WHAT YOU SHOULD DO> For the entries below, print exactly the lines between the line holding "当你创建代码时，很容易出错。" and the line holding "在今天的文章中，我介绍了一些", inclusive, and nothing else.

[Stored data entries]
******
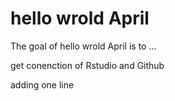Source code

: 
# hello wrold April

<!-- badges: start -->
<!-- badges: end -->

The goal of hello wrold April is to ...

get conenction of Rstudio and Github

adding one line 
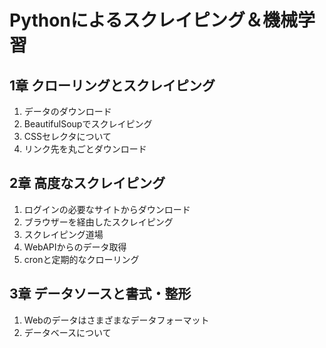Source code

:# Pythonによるスクレイピング＆機械学習
## 1章 クローリングとスクレイピング
1. データのダウンロード
2. BeautifulSoupでスクレイピング
3. CSSセレクタについて
4. リンク先を丸ごとダウンロード

## 2章 高度なスクレイピング
1. ログインの必要なサイトからダウンロード
2. ブラウザーを経由したスクレイピング
3. スクレイピング道場
4. WebAPIからのデータ取得
5. cronと定期的なクローリング

## 3章 データソースと書式・整形
1. Webのデータはさまざまなデータフォーマット
2. データベースについて
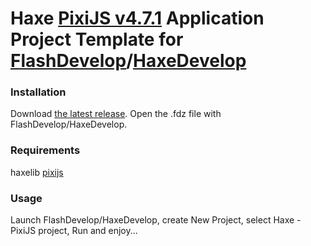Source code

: Haxe [PixiJS v4.7.1](https://github.com/pixijs/pixi-haxe) Application Project Template for [FlashDevelop](http://flashdevelop.org)/[HaxeDevelop](https://haxedevelop.org/)
========================

### Installation

Download [the latest release](https://github.com/SlavaRa/haxe-pixijs-fd-project/releases). Open the .fdz file with FlashDevelop/HaxeDevelop.
	
### Requirements 

haxelib [pixijs](http://lib.haxe.org/p/pixijs/)

### Usage 

Launch FlashDevelop/HaxeDevelop, create New Project, select Haxe - PixiJS project, Run and enjoy...
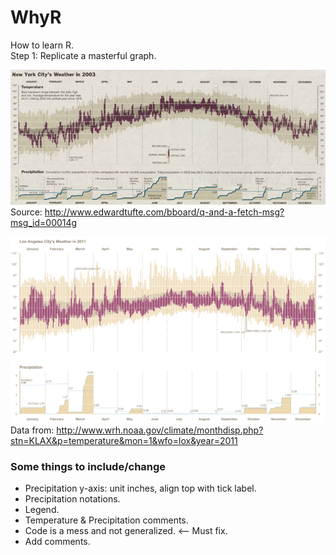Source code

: # WhyR
How to learn R.  
Step 1: Replicate a masterful graph. 


![New York City Weather in 2003 - Source: New York Time January 4, 2004](https://github.com/0Celestine/WhyR/blob/master/images/New%20York%20City's%20Weather%20in%202003%20-%20NYT.jpg)  
Source: http://www.edwardtufte.com/bboard/q-and-a-fetch-msg?msg_id=00014g

![Los Angeles Weather in 2011](https://github.com/0Celestine/WhyR/blob/master/images/Los%20Angeles%202011%20Weather.png)  
Data from: http://www.wrh.noaa.gov/climate/monthdisp.php?stn=KLAX&p=temperature&mon=1&wfo=lox&year=2011

### Some things to include/change 
* Precipitation y-axis: unit inches, align top with tick label.
* Precipitation notations.
* Legend.
* Temperature & Precipitation comments.
* Code is a mess and not generalized. <-- Must fix. 
* Add comments.



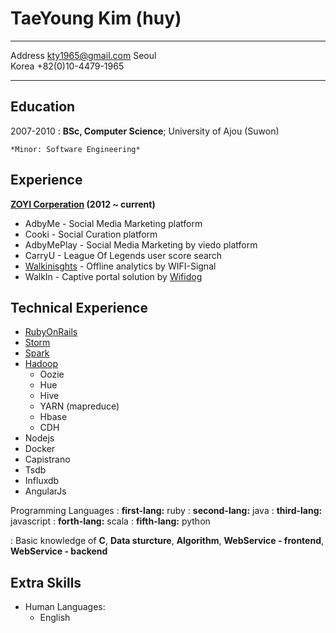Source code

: TaeYoung Kim (huy)
============

-------------------     ----------------------------
Address                            kty1965@gmail.com
Seoul                          
Korea                         +82(0)10-4479-1965
-------------------     ----------------------------

Education
---------

2007-2010
:   **BSc, Computer Science**; University of
    Ajou (Suwon)

    *Minor: Software Engineering*

Experience
----------

**[ZOYI Corperation](https//zoyi.co) (2012 ~ current)**

* AdbyMe - Social Media Marketing platform
* Cooki - Social Curation platform
* AdbyMePlay - Social Media Marketing by viedo platform
* CarryU - League Of Legends user score search
* [Walkinisghts](https:/walkinsights.com) - Offline analytics by WIFI-Signal
* WalkIn - Captive portal solution by [Wifidog](http://dev.wifidog.org/)

Technical Experience
--------------------

* [RubyOnRails](http://rubyonrails.org/)
* [Storm](http://storm.apache.org/)
* [Spark](http://spark.apache.org/)
* [Hadoop](http://hadoop.apache.org/)
   * Oozie
   * Hue
   * Hive
   * YARN (mapreduce)
   * Hbase
   * CDH
* Nodejs
* Docker
* Capistrano
* Tsdb
* Influxdb
* AngularJs

Programming Languages
:   **first-lang:** ruby
:   **second-lang:** java
:   **third-lang:** javascript
:   **forth-lang:** scala
:   **fifth-lang:** python

:   Basic knowledge of **C**, **Data sturcture**, **Algorithm**, **WebService - frontend**, **WebService - backend**

Extra Skills
----------------------------------------

* Human Languages:
     * English
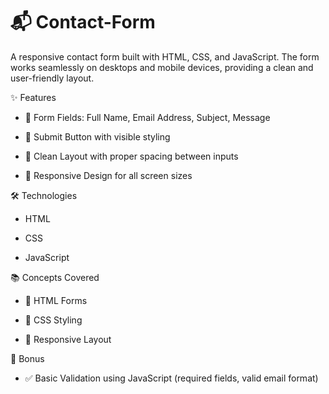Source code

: # 📬 Contact-Form
A responsive contact form built with HTML, CSS, and JavaScript. The form works seamlessly on desktops and mobile devices, providing a clean and user-friendly layout.

✨ Features

- 📝 Form Fields: Full Name, Email Address, Subject, Message

- 🔘 Submit Button with visible styling

- 🎨 Clean Layout with proper spacing between inputs

- 📱 Responsive Design for all screen sizes

🛠️ Technologies

- HTML

- CSS

- JavaScript

📚 Concepts Covered

- 🧩 HTML Forms

- 🎨 CSS Styling

- 📐 Responsive Layout

🎁 Bonus

- ✅ Basic Validation using JavaScript (required fields, valid email format)
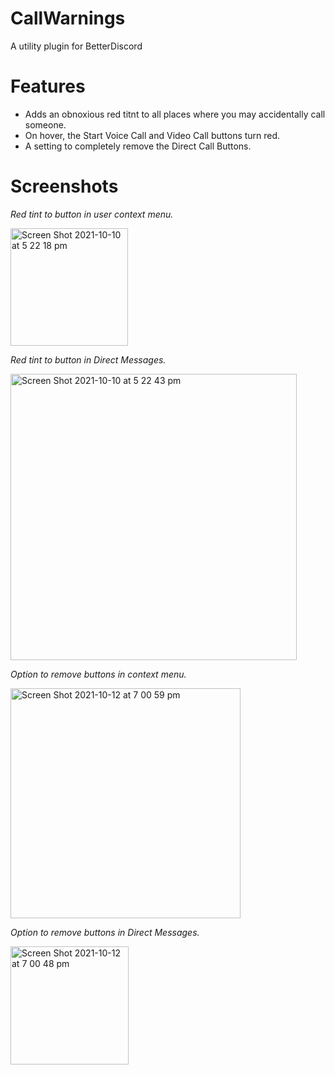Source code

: # CallWarnings

A utility plugin for BetterDiscord

# Features

- Adds an obnoxious red titnt to all places where you may accidentally call someone.
- On hover, the Start Voice Call and Video Call buttons turn red.
- A setting to completely remove the Direct Call Buttons.

# Screenshots

*Red tint to button in user context menu.*

<img width="188" alt="Screen Shot 2021-10-10 at 5 22 18 pm" src="https://user-images.githubusercontent.com/87679354/136685110-62207ede-f50f-4804-b3e6-0a679d31ccc4.png">

*Red tint to button in Direct Messages.*

<img width="458" alt="Screen Shot 2021-10-10 at 5 22 43 pm" src="https://user-images.githubusercontent.com/87679354/136685112-151733ca-9eaf-4cbe-91c0-ea2b02947059.png">

*Option to remove buttons in context menu.*

<img width="368" alt="Screen Shot 2021-10-12 at 7 00 59 pm" src="https://user-images.githubusercontent.com/87679354/136916411-fdd4d7b9-bd2b-411b-90d0-e070ce678d62.png">

*Option to remove buttons in Direct Messages.*

<img width="189" alt="Screen Shot 2021-10-12 at 7 00 48 pm" src="https://user-images.githubusercontent.com/87679354/136916420-88aee026-8796-46c3-a2b7-e1e57417e457.png">
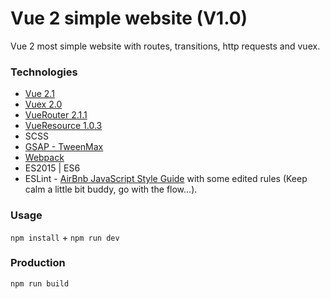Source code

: # Vue 2 simple website (V1.0)

Vue 2 most simple website with routes, transitions, http requests and vuex.

### Technologies

* [Vue 2.1](https://vuejs.org/)
* [Vuex 2.0](http://vuex.vuejs.org/en/)
* [VueRouter 2.1.1](https://router.vuejs.org/en/)
* [VueResource 1.0.3](https://github.com/pagekit/vue-resource)
* SCSS
* [GSAP - TweenMax](https://greensock.com/gsap)
* [Webpack](https://webpack.js.org/)
* ES2015 | ES6
* ESLint - [AirBnb JavaScript Style Guide](https://github.com/airbnb/javascript) with some edited rules (Keep calm a little bit buddy, go with the flow...).

### Usage

`npm install` +
`npm run dev`

### Production

`npm run build`
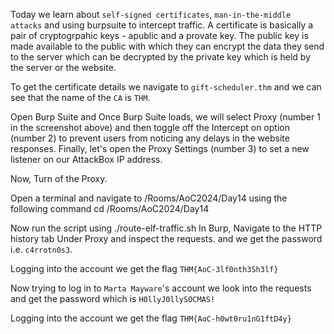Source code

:Today we learn about `self-signed certificates`, `man-in-the-middle attacks` and using burpsuite to intercept traffic. A certificate is basically a pair of cryptogrpahic keys - apublic and a provate key. The public key is made available to the public with which they can encrypt the data they send to the server which can be decrypted by the private key which is held by the server or the website.

To get the certificate details we navigate to `gift-scheduler.thm` and we can see that the name of the `CA` is `THM`.

Open Burp Suite and Once Burp Suite loads, we will select Proxy (number 1 in the screenshot above) and then toggle off the Intercept on option (number 2) to prevent users from noticing any delays in the website responses. Finally, let's open the Proxy Settings (number 3) to set a new listener on our AttackBox IP address.

Now, Turn of the Proxy.

Open a terminal and navigate to /Rooms/AoC2024/Day14 using the following command cd /Rooms/AoC2024/Day14

Now run the script using ./route-elf-traffic.sh
In Burp, Navigate to the HTTP history tab Under Proxy and inspect the requests. and we get the password i.e. `c4rrotn0s3`.

Logging into the account we get the flag `THM{AoC-3lf0nth3Sh3lf}`

Now trying to log in to `Marta Mayware`'s account we look into the requests and get the password which is `H0llyJ0llySOCMAS!`

Logging into the account we get the flag `THM{AoC-h0wt0ru1nG1ftD4y}`
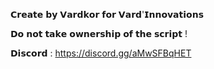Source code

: 𝗖𝗿𝗲𝗮𝘁𝗲 𝗯𝘆 𝗩𝗮𝗿𝗱𝗸𝗼𝗿 𝗳𝗼𝗿 𝗩𝗮𝗿𝗱'𝗜𝗻𝗻𝗼𝘃𝗮𝘁𝗶𝗼𝗻𝘀

𝗗𝗼 𝗻𝗼𝘁 𝘁𝗮𝗸𝗲 𝗼𝘄𝗻𝗲𝗿𝘀𝗵𝗶𝗽 𝗼𝗳 𝘁𝗵𝗲 𝘀𝗰𝗿𝗶𝗽𝘁 !

𝗗𝗶𝘀𝗰𝗼𝗿𝗱 : https://discord.gg/aMwSFBqHET
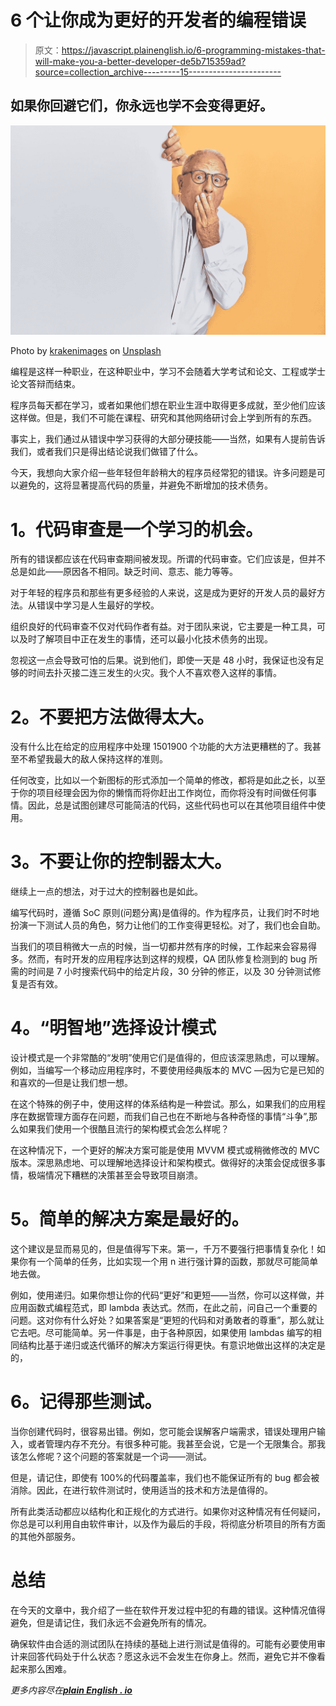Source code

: # 6 个让你成为更好的开发者的编程错误

> 原文：<https://javascript.plainenglish.io/6-programming-mistakes-that-will-make-you-a-better-developer-de5b715359ad?source=collection_archive---------15----------------------->

## 如果你回避它们，你永远也学不会变得更好。

![](img/5ec3f0005586ace1d54c4ccfcba58c55.png)

Photo by [krakenimages](https://unsplash.com/@krakenimages?utm_source=medium&utm_medium=referral) on [Unsplash](https://unsplash.com?utm_source=medium&utm_medium=referral)

编程是这样一种职业，在这种职业中，学习不会随着大学考试和论文、工程或学士论文答辩而结束。

程序员每天都在学习，或者如果他们想在职业生涯中取得更多成就，至少他们应该这样做。但是，我们不可能在课程、研究和其他网络研讨会上学到所有的东西。

事实上，我们通过从错误中学习获得的大部分硬技能——当然，如果有人提前告诉我们，或者我们只是得出结论说我们做错了什么。

今天，我想向大家介绍一些年轻但年龄稍大的程序员经常犯的错误。许多问题是可以避免的，这将显著提高代码的质量，并避免不断增加的技术债务。

# **1。代码审查是一个学习的机会。**

所有的错误都应该在代码审查期间被发现。所谓的代码审查。它们应该是，但并不总是如此——原因各不相同。缺乏时间、意志、能力等等。

对于年轻的程序员和那些有更多经验的人来说，这是成为更好的开发人员的最好方法。从错误中学习是人生最好的学校。

组织良好的代码审查不仅对代码作者有益。对于团队来说，它主要是一种工具，可以及时了解项目中正在发生的事情，还可以最小化技术债务的出现。

忽视这一点会导致可怕的后果。说到他们，即使一天是 48 小时，我保证也没有足够的时间去扑灭接二连三发生的火灾。我个人不喜欢卷入这样的事情。

# **2。不要把方法做得太大。**

没有什么比在给定的应用程序中处理 1501900 个功能的大方法更糟糕的了。我甚至不希望我最大的敌人保持这样的准则。

任何改变，比如以一个新图标的形式添加一个简单的修改，都将是如此之长，以至于你的项目经理会因为你的懒惰而将你赶出工作岗位，而你将没有时间做任何事情。因此，总是试图创建尽可能简洁的代码，这些代码也可以在其他项目组件中使用。

# **3。不要让你的控制器太大。**

继续上一点的想法，对于过大的控制器也是如此。

编写代码时，遵循 SoC 原则(问题分离)是值得的。作为程序员，让我们时不时地扮演一下测试人员的角色，努力让他们的工作变得更轻松。对了，我们也会自助。

当我们的项目稍微大一点的时候，当一切都井然有序的时候，工作起来会容易得多。然而，有时开发的应用程序达到这样的规模，QA 团队修复检测到的 bug 所需的时间是 7 小时搜索代码中的给定片段，30 分钟的修正，以及 30 分钟测试修复是否有效。

# **4。“明智地”选择设计模式**

设计模式是一个非常酷的“发明”使用它们是值得的，但应该深思熟虑，可以理解。例如，当编写一个移动应用程序时，不要使用经典版本的 MVC —因为它是已知的和喜欢的—但是让我们想一想。

在这个特殊的例子中，使用这样的体系结构是一种尝试。那么，如果我们的应用程序在数据管理方面存在问题，而我们自己也在不断地与各种奇怪的事情“斗争”,那么如果我们使用一个很酷且流行的架构模式会怎么样呢？

在这种情况下，一个更好的解决方案可能是使用 MVVM 模式或稍微修改的 MVC 版本。深思熟虑地、可以理解地选择设计和架构模式。做得好的决策会促成很多事情，极端情况下糟糕的决策甚至会导致项目崩溃。

# **5。简单的解决方案是最好的。**

这个建议是显而易见的，但是值得写下来。第一，千万不要强行把事情复杂化！如果你有一个简单的任务，比如实现一个用 n 进行强计算的函数，那就尽可能简单地去做。

例如，使用递归。如果你想让你的代码“更好”和更短——当然，你可以这样做，并应用函数式编程范式，即 lambda 表达式。然而，在此之前，问自己一个重要的问题。这对你有什么好处？如果答案是“更短的代码和对勇敢者的尊重”，那么就让它去吧。尽可能简单。另一件事是，由于各种原因，如果使用 lambdas 编写的相同结构比基于递归或迭代循环的解决方案运行得更快。有意识地做出这样的决定是的，

# **6。记得那些测试。**

当你创建代码时，很容易出错。例如，您可能会误解客户端需求，错误处理用户输入，或者管理内存不充分。有很多种可能。我甚至会说，它是一个无限集合。那我该怎么修呢？这个问题的答案就是一个词——测试。

但是，请记住，即使有 100%的代码覆盖率，我们也不能保证所有的 bug 都会被消除。因此，在进行软件测试时，使用适当的技术和方法是值得的。

所有此类活动都应以结构化和正规化的方式进行。如果你对这种情况有任何疑问，你总是可以利用自由软件审计，以及作为最后的手段，将彻底分析项目的所有方面的其他外部服务。

# **总结**

在今天的文章中，我介绍了一些在软件开发过程中犯的有趣的错误。这种情况值得避免，但是请记住，我们永远不会避免所有的情况。

确保软件由合适的测试团队在持续的基础上进行测试是值得的。可能有必要使用审计来回答代码处于什么状态？愿这永远不会发生在你身上。然而，避免它并不像看起来那么困难。

*更多内容尽在*[***plain English . io***](http://plainenglish.io/)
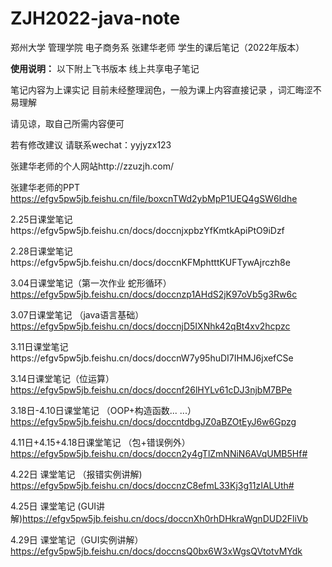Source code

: # ZJH2022-java-note
郑州大学 管理学院 电子商务系 张建华老师  学生的课后笔记（2022年版本）

**使用说明：**
以下附上飞书版本 线上共享电子笔记

笔记内容为上课实记 目前未经整理润色，一般为课上内容直接记录 ，词汇晦涩不易理解 

请见谅，取自己所需内容便可

若有修改建议 请联系wechat：yyjyzx123

张建华老师的个人网站http://zzuzjh.com/

张建华老师的PPT https://efgv5pw5jb.feishu.cn/file/boxcnTWd2ybMpP1UEQ4gSW6Idhe

2.25日课堂笔记https://efgv5pw5jb.feishu.cn/docs/doccnjxpbzYfKmtkApiPtO9iDzf

2.28日课堂笔记https://efgv5pw5jb.feishu.cn/docs/doccnKFMphtttKUFTywAjrczh8e

3.04日课堂笔记（第一次作业 蛇形循环）https://efgv5pw5jb.feishu.cn/docs/doccnzp1AHdS2jK97oVb5g3Rw6c

3.07日课堂笔记 （java语言基础）https://efgv5pw5jb.feishu.cn/docs/doccnjD5IXNhk42qBt4xv2hcpzc

3.11日课堂笔记https://efgv5pw5jb.feishu.cn/docs/doccnW7y95huDI7IHMJ6jxefCSe

3.14日课堂笔记（位运算）https://efgv5pw5jb.feishu.cn/docs/doccnf26lHYLv61cDJ3njbM7BPe

3.18日-4.10日课堂笔记 （OOP+构造函数... ...）https://efgv5pw5jb.feishu.cn/docs/doccntdbgJZ0aBZOtEyJ6w6Gpzg

4.11日+4.15+4.18日课堂笔记 （包+错误例外）https://efgv5pw5jb.feishu.cn/docs/doccn2y4gTlZmNNiN6AVqUMB5Hf#

4.22日 课堂笔记 （报错实例讲解) https://efgv5pw5jb.feishu.cn/docs/doccnzC8efmL33Kj3g11zIALUth#

4.25日 课堂笔记 (GUI讲解)https://efgv5pw5jb.feishu.cn/docs/doccnXh0rhDHkraWgnDUD2FliVb

4.29日 课堂笔记（GUI实例讲解）https://efgv5pw5jb.feishu.cn/docs/doccnsQ0bx6W3xWgsQVtotvMYdk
******
EXERCISE SOLUTION>
当你创建代码时，很容易出错。例如，您可能会误解客户端需求，错误处理用户输入，或者管理内存不充分。有很多种可能。我甚至会说，它是一个无限集合。那我该怎么修呢？这个问题的答案就是一个词——测试。

但是，请记住，即使有 100%的代码覆盖率，我们也不能保证所有的 bug 都会被消除。因此，在进行软件测试时，使用适当的技术和方法是值得的。

所有此类活动都应以结构化和正规化的方式进行。如果你对这种情况有任何疑问，你总是可以利用自由软件审计，以及作为最后的手段，将彻底分析项目的所有方面的其他外部服务。

# **总结**

在今天的文章中，我介绍了一些在软件开发过程中犯的有趣的错误。这种情况值得避免，但是请记住，我们永远不会避免所有的情况。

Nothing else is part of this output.